I just stood there, flabbergasted. It sounded so plausible. If I hadn’t known it was all a made-up story, I’d have believed him myself.
“But that isn’t what happened,” I protested.
I appealed to the two officers to whom I’d given the most complete story of Jerry’s murder and what had happened tonight.
“I told you what really happened. They even talked about giving Mr. Findley a flesh wound to make the attack look authentic!”
Mr. Findley shook his head as if baffled by my accusations. “Mrs. McConnell, I know you’re under a lot of stress here, but this is ridiculous.”
Big silence, the only sound a lone car passing on the high-way and the call of some night bird back in the woods. The lights on the deputies’ car went round and round, disorienting and yet oddly hypnotic. Finally one of the officers spoke.
“We seem to have some . . . ah . . . rather large discrepancies here.”
37
There aren’t any discrepancies,” I yelled. “He’s lying! It was all a setup to have me killed!”
Mr. Findley looked distressed. Oh, he was good. Give the man an Emmy for Most Convincing Crook of the Year.
“Mrs. McConnell, please—”
Then I finally remembered my trump card. “I have the flash drive, Mr. Findley. Jerry’s flash drive, remember? He lost it in my flower bed a couple days before you had him killed and his computer equipment stolen. And I found it tonight!”
I saw the look of mixed dismay and fury cross Mr. Findley’s usually bland face. But he was facing me, not the officers, so only I had that privilege. Then, as smoothly as if he were adjusting a mask, his expression shifted back to good-ol’-boy bewilderment before he turned to face them, and he played his bluff like a high-stakes poker expert.

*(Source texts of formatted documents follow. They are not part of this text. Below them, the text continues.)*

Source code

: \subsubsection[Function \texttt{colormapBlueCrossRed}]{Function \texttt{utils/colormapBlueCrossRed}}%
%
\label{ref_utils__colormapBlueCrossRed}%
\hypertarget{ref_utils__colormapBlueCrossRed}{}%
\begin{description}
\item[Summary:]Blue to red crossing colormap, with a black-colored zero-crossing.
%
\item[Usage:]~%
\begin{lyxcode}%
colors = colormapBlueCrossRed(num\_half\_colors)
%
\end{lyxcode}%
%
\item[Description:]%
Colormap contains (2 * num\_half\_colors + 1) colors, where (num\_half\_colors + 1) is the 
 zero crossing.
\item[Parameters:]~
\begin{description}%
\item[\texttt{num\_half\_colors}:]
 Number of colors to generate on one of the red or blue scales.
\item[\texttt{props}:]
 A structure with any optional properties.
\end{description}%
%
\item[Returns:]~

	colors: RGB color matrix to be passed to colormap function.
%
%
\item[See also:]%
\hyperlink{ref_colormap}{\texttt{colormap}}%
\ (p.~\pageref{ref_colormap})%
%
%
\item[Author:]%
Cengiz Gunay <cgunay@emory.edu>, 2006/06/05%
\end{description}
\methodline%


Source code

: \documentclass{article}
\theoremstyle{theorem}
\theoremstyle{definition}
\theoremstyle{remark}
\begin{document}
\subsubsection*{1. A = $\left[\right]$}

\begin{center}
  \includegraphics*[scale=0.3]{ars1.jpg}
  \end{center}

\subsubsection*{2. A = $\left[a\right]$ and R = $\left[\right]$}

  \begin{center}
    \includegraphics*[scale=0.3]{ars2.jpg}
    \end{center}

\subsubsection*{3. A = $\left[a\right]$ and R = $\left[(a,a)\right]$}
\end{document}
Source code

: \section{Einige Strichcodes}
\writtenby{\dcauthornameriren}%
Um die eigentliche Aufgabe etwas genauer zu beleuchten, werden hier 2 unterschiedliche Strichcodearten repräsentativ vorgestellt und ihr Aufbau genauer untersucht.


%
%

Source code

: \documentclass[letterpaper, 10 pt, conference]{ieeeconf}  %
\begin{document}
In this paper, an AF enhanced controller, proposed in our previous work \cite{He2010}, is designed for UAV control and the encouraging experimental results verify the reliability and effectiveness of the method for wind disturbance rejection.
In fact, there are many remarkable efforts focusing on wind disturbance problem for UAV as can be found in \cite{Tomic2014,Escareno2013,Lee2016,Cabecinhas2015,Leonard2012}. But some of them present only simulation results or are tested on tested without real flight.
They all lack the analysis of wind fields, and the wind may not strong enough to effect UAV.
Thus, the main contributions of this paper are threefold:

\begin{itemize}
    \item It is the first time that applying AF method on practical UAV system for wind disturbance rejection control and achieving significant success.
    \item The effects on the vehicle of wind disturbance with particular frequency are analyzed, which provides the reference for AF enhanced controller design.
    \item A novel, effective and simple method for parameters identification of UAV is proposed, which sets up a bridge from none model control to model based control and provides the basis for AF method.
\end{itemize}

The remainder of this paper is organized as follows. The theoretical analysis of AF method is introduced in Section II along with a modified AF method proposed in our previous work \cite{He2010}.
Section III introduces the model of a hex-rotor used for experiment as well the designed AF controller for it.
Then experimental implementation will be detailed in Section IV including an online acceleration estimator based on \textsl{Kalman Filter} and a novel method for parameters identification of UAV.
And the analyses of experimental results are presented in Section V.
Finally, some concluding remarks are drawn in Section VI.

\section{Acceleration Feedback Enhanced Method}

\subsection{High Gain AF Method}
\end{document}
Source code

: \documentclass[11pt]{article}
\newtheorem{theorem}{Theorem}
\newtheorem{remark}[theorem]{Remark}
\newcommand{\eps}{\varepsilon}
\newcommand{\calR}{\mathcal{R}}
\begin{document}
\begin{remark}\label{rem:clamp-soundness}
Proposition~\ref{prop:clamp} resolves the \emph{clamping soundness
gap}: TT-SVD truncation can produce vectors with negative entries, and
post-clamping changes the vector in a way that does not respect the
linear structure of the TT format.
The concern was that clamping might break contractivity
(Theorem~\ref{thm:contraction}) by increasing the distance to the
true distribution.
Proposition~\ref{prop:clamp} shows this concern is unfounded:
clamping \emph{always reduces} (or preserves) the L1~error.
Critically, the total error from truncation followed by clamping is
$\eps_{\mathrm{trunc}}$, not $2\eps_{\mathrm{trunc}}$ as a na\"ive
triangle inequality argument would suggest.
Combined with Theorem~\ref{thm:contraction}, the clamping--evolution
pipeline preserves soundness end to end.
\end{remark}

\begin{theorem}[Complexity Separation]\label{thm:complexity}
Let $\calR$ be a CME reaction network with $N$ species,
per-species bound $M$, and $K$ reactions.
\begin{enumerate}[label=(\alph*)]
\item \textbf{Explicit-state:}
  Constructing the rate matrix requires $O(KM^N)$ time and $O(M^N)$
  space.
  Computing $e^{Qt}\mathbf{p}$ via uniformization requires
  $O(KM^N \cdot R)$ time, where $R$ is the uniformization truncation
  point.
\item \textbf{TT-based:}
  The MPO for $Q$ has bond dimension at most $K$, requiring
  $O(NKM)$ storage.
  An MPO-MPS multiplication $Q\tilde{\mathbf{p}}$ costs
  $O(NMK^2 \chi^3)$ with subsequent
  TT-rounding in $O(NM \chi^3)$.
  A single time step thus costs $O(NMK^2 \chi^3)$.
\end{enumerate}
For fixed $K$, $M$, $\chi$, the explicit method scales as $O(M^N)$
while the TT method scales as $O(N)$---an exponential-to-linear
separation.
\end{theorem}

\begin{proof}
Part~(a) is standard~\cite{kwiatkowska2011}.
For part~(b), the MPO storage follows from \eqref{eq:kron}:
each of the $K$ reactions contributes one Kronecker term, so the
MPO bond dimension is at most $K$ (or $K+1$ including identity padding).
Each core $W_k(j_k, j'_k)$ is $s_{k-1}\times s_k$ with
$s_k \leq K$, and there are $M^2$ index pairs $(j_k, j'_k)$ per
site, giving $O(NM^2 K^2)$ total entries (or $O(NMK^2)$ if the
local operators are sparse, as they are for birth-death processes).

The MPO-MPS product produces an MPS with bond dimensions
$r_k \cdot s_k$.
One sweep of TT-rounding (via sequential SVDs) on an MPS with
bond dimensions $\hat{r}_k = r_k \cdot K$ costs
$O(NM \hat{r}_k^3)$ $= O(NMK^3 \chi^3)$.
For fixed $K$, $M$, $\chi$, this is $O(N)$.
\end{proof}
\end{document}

He shrugged as if he had no idea what I was talking about. “May I make my phone call now, please?”
“Give us the number, and we’ll make it.”
Mr. Findley fumbled in a pocket and brought out a small, leather bound day planner. He opened a page and handed it to the officer.
“See what else he has in his pockets!” I said. “He had directions that took
us right out there in the woods where those guys were waiting to ambush us!”
The deputies obviously had their doubts about my version of events, but they weren’t playing favorites here.
“Would you empty your pockets please, Mr. Findley?” one asked.
He did. No incriminating scrap of paper.
“Maybe he chewed it up and swallowed it,” I muttered, which earned me lady-you’ve-been-reading-too-many-spy-novels looks from everyone present.
An officer dialed the number from his own cell phone. He briefly interrogated whoever answered, then handed the phone to Mr. Findley. Then we all heard Mr. Findley give his apologetic “lost” story. Very convincing.
“You did that very well,” I said when he was done. “But I still have the flash drive.”
“I don’t know what Mrs. McConnell is trying to pull here, and I have no idea what this flash drive is that she keeps talking about.”
Mr. Findley heaved a big sigh, as if he were bone weary. Or maybe he really was tired. He’d jitterbugged some tricky mental footwork coming up with instant and convincing rebuttals to my accusations.
“But I’d really like to go home now. Unless I’m under arrest?”
“No, you’re not under arrest, Mr. Findley. But we’d like you to come into the station tomorrow morning so we can take a formal statement.”
“Of course. Glad to help any way I can. Now, if someone could give me a ride home?”
I felt a big whoosh of doubt. Was the flash drive really irrelevant? Mr. Findley’s glance at me was more pitying than frightened. Poor deluded woman, it plainly said. Was it possible the flash drive didn’t hold any incriminating information, that it was just copies of Web site work Jerry’d done and had nothing to do with his murder?
More radio squawks, and then the police car, with Mr. Findley inside, pulled onto the paved road. No arrest, no handcuffs, nothing. The second car that had been back in the woods arrived just as the one with Mr. Findley inside was leaving. The three officers got out.
“We can’t do any more tonight,” one of them reported. “Too dark and way too much underbrush out there. We’ll have to bring in the K-9 unit in the morning and try to track them.”